The specific list of people that President Obama has sanctioned, as of his Executive Order of April 28, 2011, includes three names:
1. Mahir AL-ASAD [Brigade Commander in the Syrian Army’s Fourth Armored Division, born 1968]
2. Ali MAMLUK [director of the Syrian General Intelligence Directorate, born 1947]
3. Atif NAJIB [former head of the Syrian Political Security Directorate for Dar’a Province]
In addition, the US maintains a list of some 20 individuals who have been sanctioned over the years in Syria/
[T]he President of the United States has imposed financial sanctions on Syrian individuals and entities for involvement in proliferation of weapons of mass destruction; association with al Qaida, the Taliban or Osama bin Laden; or destabilizing activities in Iraq and Lebanon; or benefiting from public corruption. The U.S. Treasury Office of Foreign Assets Control (OFAC) administers these sanctions against individuals and entities that operate in Syria by blocking assets and prohibiting U.S. persons to have financial transactions with them.

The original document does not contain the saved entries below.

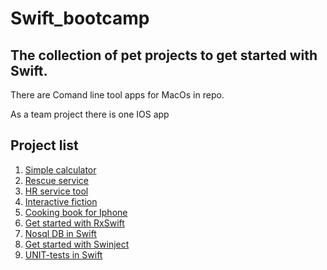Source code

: # Swift_bootcamp
## The collection of pet projects to get started with Swift. 

There are Comand line tool apps for MacOs in repo.

As a team project there is one IOS app

## Project list

1. [Simple calculator](./SimpleCalculator/)
2. [Rescue service](./RescueService/)
3. [HR service tool](./HrServiceTool/)
4. [Interactive fiction](./IteractiveFiction/)
5. [Cooking book for Iphone](./CookingBook/)
6. [Get started with RxSwift](./GSwRxSwift/)
7. [Nosql DB in Swift](./GSwNosql/)
8. [Get started with Swinject](./GSwSwinject/)
9. [UNIT-tests in Swift](./UnitTests/)
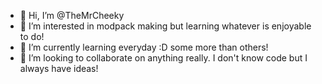 - 👋 Hi, I’m @TheMrCheeky
- 👀 I’m interested in modpack making but learning whatever is enjoyable to do!
- 🌱 I’m currently learning everyday :D some more than others!
- 💞️ I’m looking to collaborate on anything really. I don't  know code but I always have ideas!

<!---
TheMrCheeky/TheMrCheeky is a ✨ special ✨ repository because its `README.md` (this file) appears on your GitHub profile.
You can click the Preview link to take a look at your changes.
--->
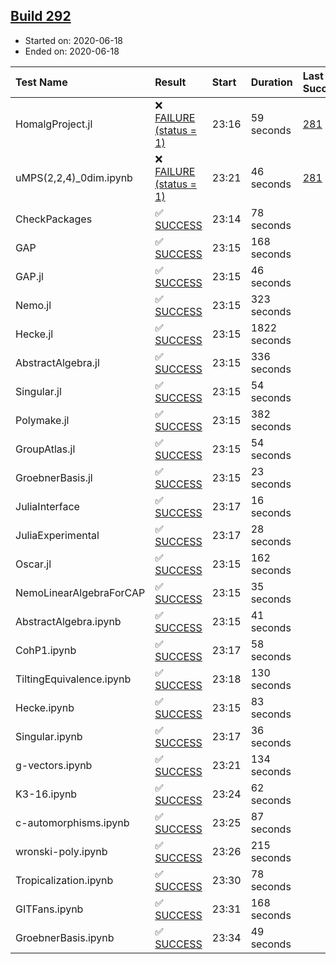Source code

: ## [Build 292](https://oscarci.mathematik.uni-kl.de/job/oscar-stable/292/)

* Started on: 2020-06-18
* Ended on: 2020-06-18

| Test Name    | Result | Start | Duration | Last Success | First Failure |
|:-------------|:-------|:------|:---------|:-------------|:--------------|
| HomalgProject.jl | ❌ [FAILURE (status = 1)](https://oscarci.mathematik.uni-kl.de/job/oscar-stable/292/artifact/logs/build-292/HomalgProject.jl.log) | 23:16 | 59 seconds | [281](https://oscarci.mathematik.uni-kl.de/job/oscar-stable/281/) | [282](https://oscarci.mathematik.uni-kl.de/job/oscar-stable/282/) |
| uMPS(2,2,4)_0dim.ipynb | ❌ [FAILURE (status = 1)](https://oscarci.mathematik.uni-kl.de/job/oscar-stable/292/artifact/logs/build-292/uMPS-2-2-4-_0dim.ipynb.log) | 23:21 | 46 seconds | [281](https://oscarci.mathematik.uni-kl.de/job/oscar-stable/281/) | [282](https://oscarci.mathematik.uni-kl.de/job/oscar-stable/282/) |
| CheckPackages | ✅ [SUCCESS](https://oscarci.mathematik.uni-kl.de/job/oscar-stable/292/artifact/logs/build-292/CheckPackages.log) | 23:14 | 78 seconds |  |  |
| GAP | ✅ [SUCCESS](https://oscarci.mathematik.uni-kl.de/job/oscar-stable/292/artifact/logs/build-292/GAP.log) | 23:15 | 168 seconds |  |  |
| GAP.jl | ✅ [SUCCESS](https://oscarci.mathematik.uni-kl.de/job/oscar-stable/292/artifact/logs/build-292/GAP.jl.log) | 23:15 | 46 seconds |  |  |
| Nemo.jl | ✅ [SUCCESS](https://oscarci.mathematik.uni-kl.de/job/oscar-stable/292/artifact/logs/build-292/Nemo.jl.log) | 23:15 | 323 seconds |  |  |
| Hecke.jl | ✅ [SUCCESS](https://oscarci.mathematik.uni-kl.de/job/oscar-stable/292/artifact/logs/build-292/Hecke.jl.log) | 23:15 | 1822 seconds |  |  |
| AbstractAlgebra.jl | ✅ [SUCCESS](https://oscarci.mathematik.uni-kl.de/job/oscar-stable/292/artifact/logs/build-292/AbstractAlgebra.jl.log) | 23:15 | 336 seconds |  |  |
| Singular.jl | ✅ [SUCCESS](https://oscarci.mathematik.uni-kl.de/job/oscar-stable/292/artifact/logs/build-292/Singular.jl.log) | 23:15 | 54 seconds |  |  |
| Polymake.jl | ✅ [SUCCESS](https://oscarci.mathematik.uni-kl.de/job/oscar-stable/292/artifact/logs/build-292/Polymake.jl.log) | 23:15 | 382 seconds |  |  |
| GroupAtlas.jl | ✅ [SUCCESS](https://oscarci.mathematik.uni-kl.de/job/oscar-stable/292/artifact/logs/build-292/GroupAtlas.jl.log) | 23:15 | 54 seconds |  |  |
| GroebnerBasis.jl | ✅ [SUCCESS](https://oscarci.mathematik.uni-kl.de/job/oscar-stable/292/artifact/logs/build-292/GroebnerBasis.jl.log) | 23:15 | 23 seconds |  |  |
| JuliaInterface | ✅ [SUCCESS](https://oscarci.mathematik.uni-kl.de/job/oscar-stable/292/artifact/logs/build-292/JuliaInterface.log) | 23:17 | 16 seconds |  |  |
| JuliaExperimental | ✅ [SUCCESS](https://oscarci.mathematik.uni-kl.de/job/oscar-stable/292/artifact/logs/build-292/JuliaExperimental.log) | 23:17 | 28 seconds |  |  |
| Oscar.jl | ✅ [SUCCESS](https://oscarci.mathematik.uni-kl.de/job/oscar-stable/292/artifact/logs/build-292/Oscar.jl.log) | 23:15 | 162 seconds |  |  |
| NemoLinearAlgebraForCAP | ✅ [SUCCESS](https://oscarci.mathematik.uni-kl.de/job/oscar-stable/292/artifact/logs/build-292/NemoLinearAlgebraForCAP.log) | 23:15 | 35 seconds |  |  |
| AbstractAlgebra.ipynb | ✅ [SUCCESS](https://oscarci.mathematik.uni-kl.de/job/oscar-stable/292/artifact/logs/build-292/AbstractAlgebra.ipynb.log) | 23:15 | 41 seconds |  |  |
| CohP1.ipynb | ✅ [SUCCESS](https://oscarci.mathematik.uni-kl.de/job/oscar-stable/292/artifact/logs/build-292/CohP1.ipynb.log) | 23:17 | 58 seconds |  |  |
| TiltingEquivalence.ipynb | ✅ [SUCCESS](https://oscarci.mathematik.uni-kl.de/job/oscar-stable/292/artifact/logs/build-292/TiltingEquivalence.ipynb.log) | 23:18 | 130 seconds |  |  |
| Hecke.ipynb | ✅ [SUCCESS](https://oscarci.mathematik.uni-kl.de/job/oscar-stable/292/artifact/logs/build-292/Hecke.ipynb.log) | 23:15 | 83 seconds |  |  |
| Singular.ipynb | ✅ [SUCCESS](https://oscarci.mathematik.uni-kl.de/job/oscar-stable/292/artifact/logs/build-292/Singular.ipynb.log) | 23:17 | 36 seconds |  |  |
| g-vectors.ipynb | ✅ [SUCCESS](https://oscarci.mathematik.uni-kl.de/job/oscar-stable/292/artifact/logs/build-292/g-vectors.ipynb.log) | 23:21 | 134 seconds |  |  |
| K3-16.ipynb | ✅ [SUCCESS](https://oscarci.mathematik.uni-kl.de/job/oscar-stable/292/artifact/logs/build-292/K3-16.ipynb.log) | 23:24 | 62 seconds |  |  |
| c-automorphisms.ipynb | ✅ [SUCCESS](https://oscarci.mathematik.uni-kl.de/job/oscar-stable/292/artifact/logs/build-292/c-automorphisms.ipynb.log) | 23:25 | 87 seconds |  |  |
| wronski-poly.ipynb | ✅ [SUCCESS](https://oscarci.mathematik.uni-kl.de/job/oscar-stable/292/artifact/logs/build-292/wronski-poly.ipynb.log) | 23:26 | 215 seconds |  |  |
| Tropicalization.ipynb | ✅ [SUCCESS](https://oscarci.mathematik.uni-kl.de/job/oscar-stable/292/artifact/logs/build-292/Tropicalization.ipynb.log) | 23:30 | 78 seconds |  |  |
| GITFans.ipynb | ✅ [SUCCESS](https://oscarci.mathematik.uni-kl.de/job/oscar-stable/292/artifact/logs/build-292/GITFans.ipynb.log) | 23:31 | 168 seconds |  |  |
| GroebnerBasis.ipynb | ✅ [SUCCESS](https://oscarci.mathematik.uni-kl.de/job/oscar-stable/292/artifact/logs/build-292/GroebnerBasis.ipynb.log) | 23:34 | 49 seconds |  |  |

However, a 2008 Wikileaks cable released last week gives a very specific list of four prominent individuals who, in the State Department's' estimation, are the people most responsible for Syria's corruption and for propping up the regime:
There are currently 20 individuals in Syria that have been sanctioned and are listed on the OFAC Excluded Parties List (EPL).
As Washington policy makers consider ways to pressure the regime, one possibility would be to go after President Asad's money-men. Four individuals Asad uses to make and move money are Zuhair Sahloul, Nabil Kuzbari, Asad's uncle Mohammad Makhlouf, and his father-in-law, Fawas Akhras. Each is important to Asad and each plays a somewhat different role in facilitating regime graft.These four people, known for at least 3 years, are not on any list of those being sanctioned by the US.
Sahloul (AKA Abu Shafic) is the most important black-market money changer in Syria. When the Syrian Pound (SYP) devalued precipitously in the fall of 2005, the SARG gave Sahloul an office in the Central Bank and access to its hard currency reserves so he could intervene in the black market to stabilize the currency....
In addition to being the father of Syria's poster-boy for corruption, Rami Makhlouf, Mohammad Makhlouf has long served as a financial advisor to the Asad family. If Rami is the face of corruption, Mohammad is the brain. When Asad agreed to open the telecom sector to cellphone providers, it was Mohammad that some credit with conceptualizing the deal whereby Rami took over the first provider, SyriaTel, (long Rami's biggest cash-cow), and the second license (originally to SpaceTel, then Areeba 94, and now MTN) went to the first-lady's family...
Because of the Makhlouf's excesses and Asad's inherited propensity to limit the power and influence of his family members, Nabil Kuzbari has played an increasingly important role for the first-family. Known locally as "the Paper King," Kuzbari's base of operations has long been in Vienna. In the last two years, however, he has developed an increasingly collaborative relationship with Rami and Mohammed Makhlouf. Last year he served as Rami's frontman in establishing his holding company, Sham Holding, which brought together 70 of Syria's most-important business families to fund a number of Rami's most ambitious entrepreneurial projects. In addition to lobbying European politicians to engage the Asad regime, Kuzbari reportedly uses his contacts in the Austrian business and banking circles to move regime assets abroad.
In addition to being Asad's father-in-law, Fawas Akhras has been increasingly active in business here in Syria. Akhras is the force behind the Syrian-British Business Council and recently put together a visit to London by a large group of Syrian businessmen. ...Contacts in the banking
sector have commented on the large amount of funds that have begun to move recently through his accounts. A long-time resident of London, he is suspected of being another avenue used by Asad to stash funds abroad.
Post has long advocated moving against individuals, like those listed above, who are intregal to allowing the regime to profit from its corruption. Taking action against those linked to corruption is a win-win proposition: not only does it bring pressure on the regime where it hurts most - its pocketbook, but such a move would also be popular with the average Syrian who is the most common victim of the regime's avarice.
It's now been four months since the Syrian revolt started. Why are these individuals not on any list of those being sanctioned?